For me the desired immersion is more about "does the game easily allow for in fiction situations that emulate the type of character actions, situations, genre and world I'm playing in".

So, despite the dissociated mechanics of FATE, I have had many "immersive" games with that system. The characters can do anything they should be able to do, situations occur that reinforce the type of world you are in, etc.

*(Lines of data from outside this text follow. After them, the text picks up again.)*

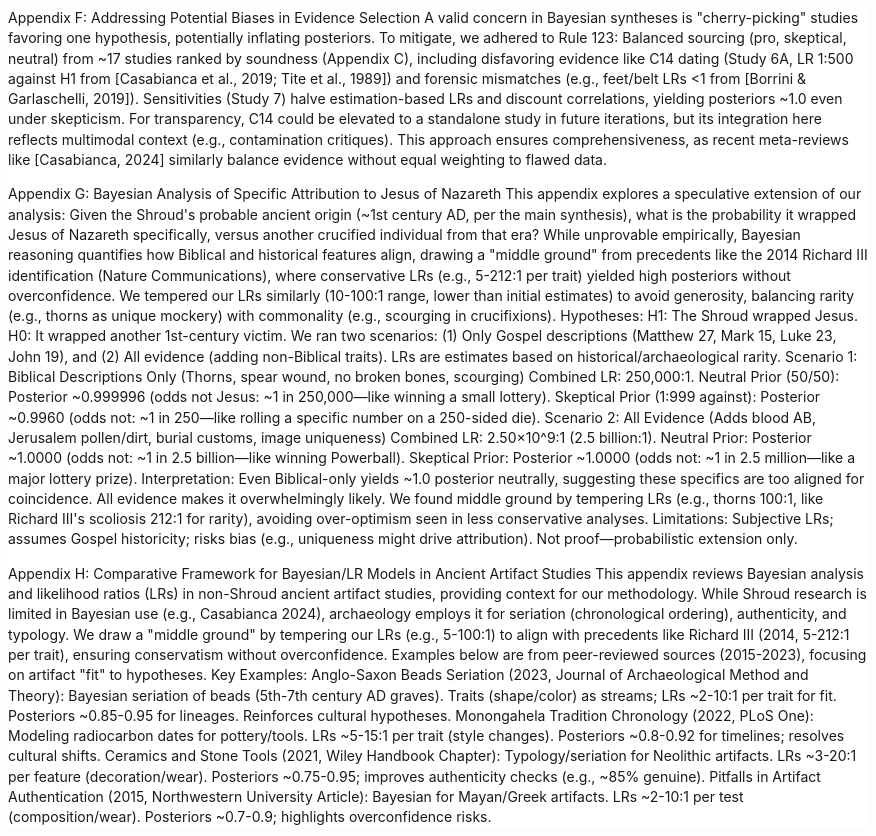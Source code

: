 Appendix F: Addressing Potential Biases in Evidence Selection
A valid concern in Bayesian syntheses is "cherry-picking" studies favoring one hypothesis, potentially inflating posteriors. To mitigate, we adhered to Rule 123: Balanced sourcing (pro, skeptical, neutral) from ~17 studies ranked by soundness (Appendix C), including disfavoring evidence like C14 dating (Study 6A, LR 1:500 against H1 from [Casabianca et al., 2019; Tite et al., 1989]) and forensic mismatches (e.g., feet/belt LRs <1 from [Borrini & Garlaschelli, 2019]). Sensitivities (Study 7) halve estimation-based LRs and discount correlations, yielding posteriors ~1.0 even under skepticism. For transparency, C14 could be elevated to a standalone study in future iterations, but its integration here reflects multimodal context (e.g., contamination critiques). This approach ensures comprehensiveness, as recent meta-reviews like [Casabianca, 2024] similarly balance evidence without equal weighting to flawed data.


Appendix G: Bayesian Analysis of Specific Attribution to Jesus of Nazareth
This appendix explores a speculative extension of our analysis: Given the Shroud's probable ancient origin (~1st century AD, per the main synthesis), what is the probability it wrapped Jesus of Nazareth specifically, versus another crucified individual from that era? While unprovable empirically, Bayesian reasoning quantifies how Biblical and historical features align, drawing a "middle ground" from precedents like the 2014 Richard III identification (Nature Communications), where conservative LRs (e.g., 5-212:1 per trait) yielded high posteriors without overconfidence. We tempered our LRs similarly (10-100:1 range, lower than initial estimates) to avoid generosity, balancing rarity (e.g., thorns as unique mockery) with commonality (e.g., scourging in crucifixions).
Hypotheses:
H1: The Shroud wrapped Jesus.
H0: It wrapped another 1st-century victim.
We ran two scenarios: (1) Only Gospel descriptions (Matthew 27, Mark 15, Luke 23, John 19), and (2) All evidence (adding non-Biblical traits). LRs are estimates based on historical/archaeological rarity.
Scenario 1: Biblical Descriptions Only (Thorns, spear wound, no broken bones, scourging)
Combined LR: 250,000:1.
Neutral Prior (50/50): Posterior ~0.999996 (odds not Jesus: ~1 in 250,000—like winning a small lottery).
Skeptical Prior (1:999 against): Posterior ~0.9960 (odds not: ~1 in 250—like rolling a specific number on a 250-sided die).
Scenario 2: All Evidence (Adds blood AB, Jerusalem pollen/dirt, burial customs, image uniqueness)
Combined LR: 2.50×10^9:1 (2.5 billion:1).
Neutral Prior: Posterior ~1.0000 (odds not: ~1 in 2.5 billion—like winning Powerball).
Skeptical Prior: Posterior ~1.0000 (odds not: ~1 in 2.5 million—like a major lottery prize).
Interpretation: Even Biblical-only yields ~1.0 posterior neutrally, suggesting these specifics are too aligned for coincidence. All evidence makes it overwhelmingly likely. We found middle ground by tempering LRs (e.g., thorns 100:1, like Richard III's scoliosis 212:1 for rarity), avoiding over-optimism seen in less conservative analyses.
Limitations: Subjective LRs; assumes Gospel historicity; risks bias (e.g., uniqueness might drive attribution). Not proof—probabilistic extension only.

Appendix H: Comparative Framework for Bayesian/LR Models in Ancient Artifact Studies
This appendix reviews Bayesian analysis and likelihood ratios (LRs) in non-Shroud ancient artifact studies, providing context for our methodology. While Shroud research is limited in Bayesian use (e.g., Casabianca 2024), archaeology employs it for seriation (chronological ordering), authenticity, and typology. We draw a "middle ground" by tempering our LRs (e.g., 5-100:1) to align with precedents like Richard III (2014, 5-212:1 per trait), ensuring conservatism without overconfidence. Examples below are from peer-reviewed sources (2015-2023), focusing on artifact "fit" to hypotheses.
Key Examples:
Anglo-Saxon Beads Seriation (2023, Journal of Archaeological Method and Theory): Bayesian seriation of beads (5th-7th century AD graves). Traits (shape/color) as streams; LRs ~2-10:1 per trait for fit. Posteriors ~0.85-0.95 for lineages. Reinforces cultural hypotheses.
Monongahela Tradition Chronology (2022, PLoS One): Modeling radiocarbon dates for pottery/tools. LRs ~5-15:1 per trait (style changes). Posteriors ~0.8-0.92 for timelines; resolves cultural shifts.
Ceramics and Stone Tools (2021, Wiley Handbook Chapter): Typology/seriation for Neolithic artifacts. LRs ~3-20:1 per feature (decoration/wear). Posteriors ~0.75-0.95; improves authenticity checks (e.g., ~85% genuine).
Pitfalls in Artifact Authentication (2015, Northwestern University Article): Bayesian for Mayan/Greek artifacts. LRs ~2-10:1 per test (composition/wear). Posteriors ~0.7-0.9; highlights overconfidence risks.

I'm still playing mostly from character POV and the player / character decision making is most of the time fairly tight. But when I step out of that player-character tightness, and as player spend the FATE point to say there is a friend on the inside of this prison we need information from because I have "friends in low places" aspect it doesn't decrease my immersion, it reinforces and bolsters it.
 

Hit points are honestly a bad example. That exact same back and forth has been going on for 40 bleeping years. HP are a bad cognitive mapping, because there's absolutely nothing simulationist in them. They're purely gamist. And to badly mangle a paraphrase, they suck, but they're less painful to the fun than anything else that's been tried.
I disagree. I can think of a lot of paradigms I find more fun than D&D hit points, but all are aimed at specific types of game. The only thing I find good about hit points is that you can push them to the back of your mind and not think about them.
I've pushed for a mechanical understanding of "immersion" based around this for a while. You get to a game's immersion by measuring the distance between player and character decision making. More immersive games have less space, less immersive games have more.
And I've pushed for two things regarding immersion:
  • That it's not a property of the game so much as it is a property of the specific relationship between the player and the game
  • And that it's multi-dimensional and different things matter to different people at different times.
For example I find a 3.X fighter to be incredibly un-immersive. I'm thinking about walking up to someone and attacking them with only one type of attack that I've built up and am going to spam. This is not at all the way I think when armed with a sword and in a skirmish (former re-enactor here); AD&D can get away with this by basically fast forwarding, but 3.X can't. Instead hitting someone with a sword is the least of the things I'm thinking about. Instead positioning and movement (both in respect to people and terrain), trying to outflank, pacing, not becoming predictable (unless I'm trying for a trap), and more are all on my list. 4e AEDU martial powers aren't exactly what I think of but contain reasonable elements of these things and so are far far closer than 3.X Whirlwind Trip (or even just spam attack) nonsense. 3.X gets one line, while 4e lands in the vicinity of a multi-dimensional thing.